More farmers are preparing to increase spending on technology, hire more workers and use more outside advisers and consultants than ever before, in a bid to become more productive and profitable.
Another 6% have their eye on buying the farm next door, or expanding the number of hectares, livestock and properties in their existing agricultural enterprises.
The resurgence of optimism in the agricultural sector, as well as the arrival of drones, robots, farming apps and mobile-phone controlled GPS-machinery, is also fuelling a dramatic influx of young people to the agricultural sector.
After years of national lamenting that the average age of farmers was in the mid-50s and that few rural-reared children wanted to remain on the land, the survey this year revealed a big 10% of all Australian farms expect to welcome back returning adult offspring this year.

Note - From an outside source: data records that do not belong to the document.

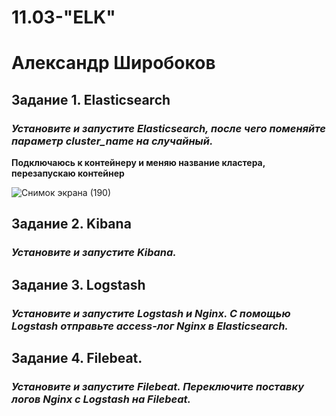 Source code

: # 11.03-"ELK"
# Александр Широбоков
## Задание 1. Elasticsearch
### *Установите и запустите Elasticsearch, после чего поменяйте параметр cluster_name на случайный.*
**Подключаюсь к контейнеру и меняю название кластера, перезапускаю контейнер**

![Снимок экрана (190)](https://github.com/AleksandrShirobokov/11.03-ELK/assets/69298696/86a642d5-9705-45c4-8406-0b406271ed80)

## Задание 2. Kibana
### *Установите и запустите Kibana.*
## Задание 3. Logstash
### *Установите и запустите Logstash и Nginx. С помощью Logstash отправьте access-лог Nginx в Elasticsearch.*
## Задание 4. Filebeat.
### *Установите и запустите Filebeat. Переключите поставку логов Nginx с Logstash на Filebeat.*
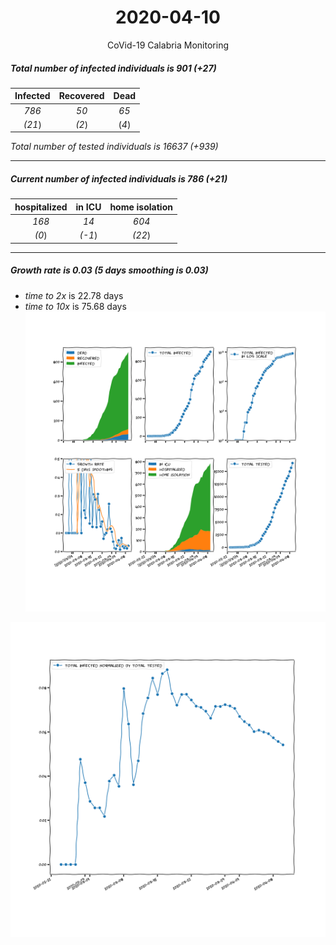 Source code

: <div align='center'>

# 2020-04-10
CoVid-19 Calabria Monitoring
</div>

##### Total number of infected individuals is 901 (+27)
Infected | Recovered | Dead
:---: | :---: | :---:
*786* | *50* | *65*
*(21*) | *(2*) | (*4*)

*Total number of tested individuals is 16637 (+939)*
***
##### Current number of infected individuals is 786 (+21)
hospitalized | in ICU | home isolation
:---: | :---: | :---:
*168* |*14* |*604*
*(0*) |*(-1*) |*(22*)
***
##### Growth rate is 0.03 (5 days smoothing is 0.03)
- *time to 2x* is 22.78 days
- *time to 10x* is 75.68 days
![stats][stats]

![infected_normalized][infected_normalized]

[stats]: stats_Calabria.png
[infected_normalized]: infected_normalized_Calabria.png
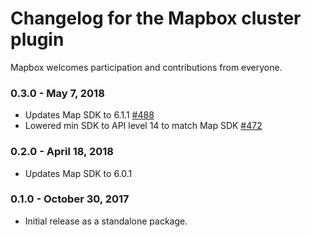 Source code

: # Changelog for the Mapbox cluster plugin

Mapbox welcomes participation and contributions from everyone.

### 0.3.0 - May 7, 2018
- Updates Map SDK to 6.1.1 [#488](https://github.com/mapbox/mapbox-plugins-android/pull/488)
- Lowered min SDK to API level 14 to match Map SDK [#472](https://github.com/mapbox/mapbox-plugins-android/pull/472)

### 0.2.0 - April 18, 2018
- Updates Map SDK to 6.0.1

### 0.1.0 - October 30, 2017
- Initial release as a standalone package.
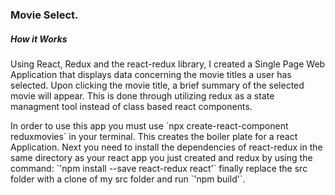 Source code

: ### Movie Select.
<h5> How it Works </h5>
<p> 
  Using React, Redux and the react-redux library, I created a Single Page Web Application that displays data concerning the movie titles a user has selected. Upon clicking the movie title, a brief summary of the selected movie will appear. This is done through utilizing redux as a state managment tool instead of class based react components. 
</p>
<p>
  In order to use this app you must use `npx create-react-component reduxmovies` in your terminal. This creates the boiler plate for a react Application. Next you need to install the dependencies of react-redux in the same directory as your react app you just created and redux by using the command: 
  `'npm install --save react-redux react'`
  finally replace the src folder with a clone of my src folder and run `'npm build'`.
</p>
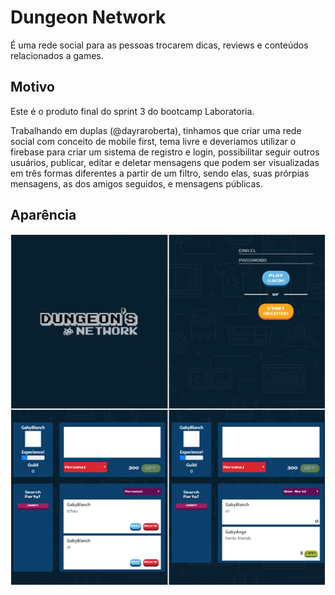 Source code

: # Dungeon Network

É uma rede social para as pessoas trocarem dicas, reviews e conteúdos relacionados a games.

## Motivo
Este é o produto final do sprint 3 do bootcamp Laboratoria.

Trabalhando em duplas (@dayraroberta), tinhamos que criar uma rede social com conceito de mobile first, tema livre e deveriamos utilizar o firebase para criar um sistema de registro e login, possibilitar seguir outros usuários, publicar, editar e deletar mensagens que podem ser visualizadas em três formas diferentes a partir de um filtro, sendo elas, suas prórpias mensagens, as dos amigos seguidos, e mensagens públicas.

## Aparência
![Screenshot](dungeon_screenshot.png)
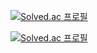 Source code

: [![Solved.ac
프로필](http://mazassumnida.wtf/api/generate_badge?boj=isthisirooooooooony)](https://solved.ac/isthisirooooooooony)

[![Solved.ac
프로필](http://mazassumnida.wtf/api/v2/generate_badge?boj=isthisirooooooooony)](https://solved.ac/isthisirooooooooony)
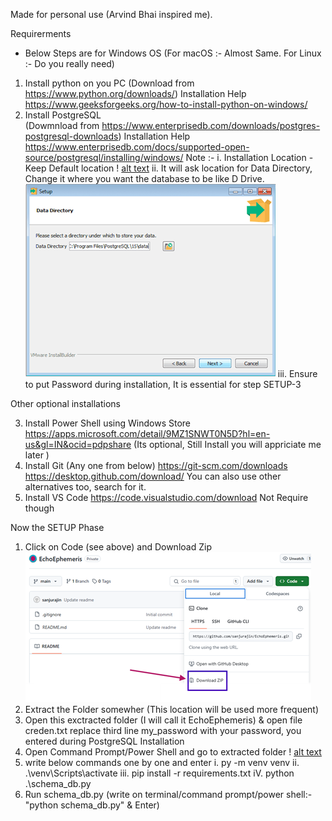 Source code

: Made for personal use (Arvind Bhai inspired me).

<!--  -->
Requirerments
* Below Steps are for Windows OS (For macOS :- Almost Same. For Linux :- Do you really need)
1. Install python on you PC (Download from https://www.python.org/downloads/)
        Installation Help https://www.geeksforgeeks.org/how-to-install-python-on-windows/
2. Install PostgreSQL  
        (Dowmnload from https://www.enterprisedb.com/downloads/postgres-postgresql-downloads)
        Installation Help
        https://www.enterprisedb.com/docs/supported-open-source/postgresql/installing/windows/
        Note :- i. Installation Location - Keep Default location !
                [alt text](image-2.png)
                ii. It will ask location for Data Directory, Change it where you want the database to be like D Drive.
                ![alt text](image-1.png)
                iii. Ensure to put Password during installation, It is essential for step SETUP-3
                
Other optional installations

3. Install Power Shell using Windows Store 
        https://apps.microsoft.com/detail/9MZ1SNWT0N5D?hl=en-us&gl=IN&ocid=pdpshare
        (Its optional, Still Install you will appriciate me later )
4. Install Git (Any one from below) 
        https://git-scm.com/downloads
        https://desktop.github.com/download/
        You can also use other alternatives too, search for it.
4. Install VS Code 
        https://code.visualstudio.com/download
        Not Require though
<!--  -->
Now the SETUP Phase

1. Click on Code (see above) and Download Zip
        ![alt text](image.png)
2. Extract the Folder somewher (This location will be used more frequent)
3. Open this exctracted folder (I will call it EchoEphemeris) & open file creden.txt
        replace third line my_password with your password, you entered during PostgreSQL Installation
4. Open Command Prompt/Power Shell and go to extracted folder !
        [alt text](image-3.png)
5. write below commands one by one and enter
        i. py -m venv venv
        ii. .\venv\Scripts\activate
        iii. pip install -r requirements.txt
        iV.  python .\schema_db.py       
6. Run schema_db.py (write on terminal/command prompt/power shell:- "python schema_db.py" & Enter)


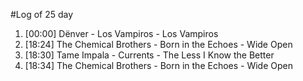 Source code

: #Log of 25 day

1. [00:00] Dënver - Los Vampiros - Los Vampiros
1. [18:24] The Chemical Brothers - Born in the Echoes - Wide Open
1. [18:30] Tame Impala - Currents - The Less I Know the Better
1. [18:34] The Chemical Brothers - Born in the Echoes - Wide Open
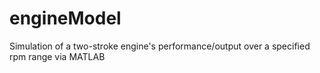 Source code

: # engineModel
Simulation of a two-stroke engine's performance/output over a specified rpm range via MATLAB

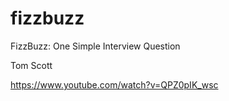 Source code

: # fizzbuzz

FizzBuzz: One Simple Interview Question

Tom Scott

https://www.youtube.com/watch?v=QPZ0pIK_wsc
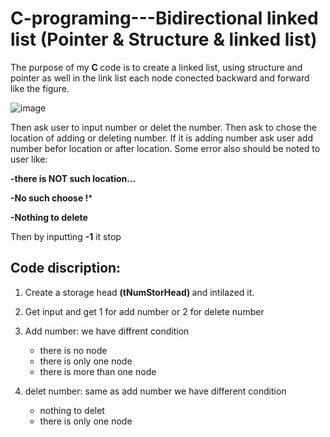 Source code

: # C-programing---Bidirectional linked list (Pointer & Structure & linked list)
The purpose of my <b> C </b> code is to create a linked list, using structure and pointer as well
in the link list each node conected backward and forward like the figure.

![image](https://user-images.githubusercontent.com/92718738/206176855-347db6d7-7b86-4a77-8d1d-84687cf01e97.png)

Then ask user to input number or delet the number. Then ask to chose the location of adding or deleting number.
If it is adding number ask user add number befor location or after location.
Some error also should be noted to user like:

**-there is NOT such location...**

**-No such choose !***

**-Nothing to delete**

Then by inputting **-1** it stop

## Code discription:
 1. Create a storage head <b> (tNumStorHead) </b> and intilazed it.
 
 2. Get input and get 1 for add number or 2 for delete number
 
 3. Add number:  we have diffrent condition
    - there is no node
    - there is only one node
    - there is more than one node

 4. delet number: same as add number we have different condition
    - nothing to delet
    - there is only one node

Commonwealth Bank agribusiness chief Grant Cairns said an unusual aspect of the survey was that the farmer wellbeing and optimism was spread across most sectors and all parts of Australia, with livestock producers leading the charge.
After years of low prices, the recent wool boom has a record 18% of wool producers looking to invest in new equipment and enterprise expansion, the same level enjoyed by the super-buoyant beef cattle sector.
Confidence even appears to be slowly rebounding in the suffering dairy industry, with 12% of farmers saying they’ll expand their enterprise, compared with just 1% six months ago.
Mr Cairns said the strong investment sentiment will not stop at the farm gate, but extend right through regional commun ities and rural businesses.
“We’re expecting to see a solid knock-on effect as farmers implement their investment plans,” Mr Cairns said. “Strong market conditions look set to translate into increased employment opportunities, more purchasing of machinery and equipment and more hiring of employees, consultants and contractors; that’s good news for every part of rural and regional Australia.”
Unusually, confidence was highest among farmers in Tasmania where fine wool remains a key industry and the state government has been investing in irrigation expansion.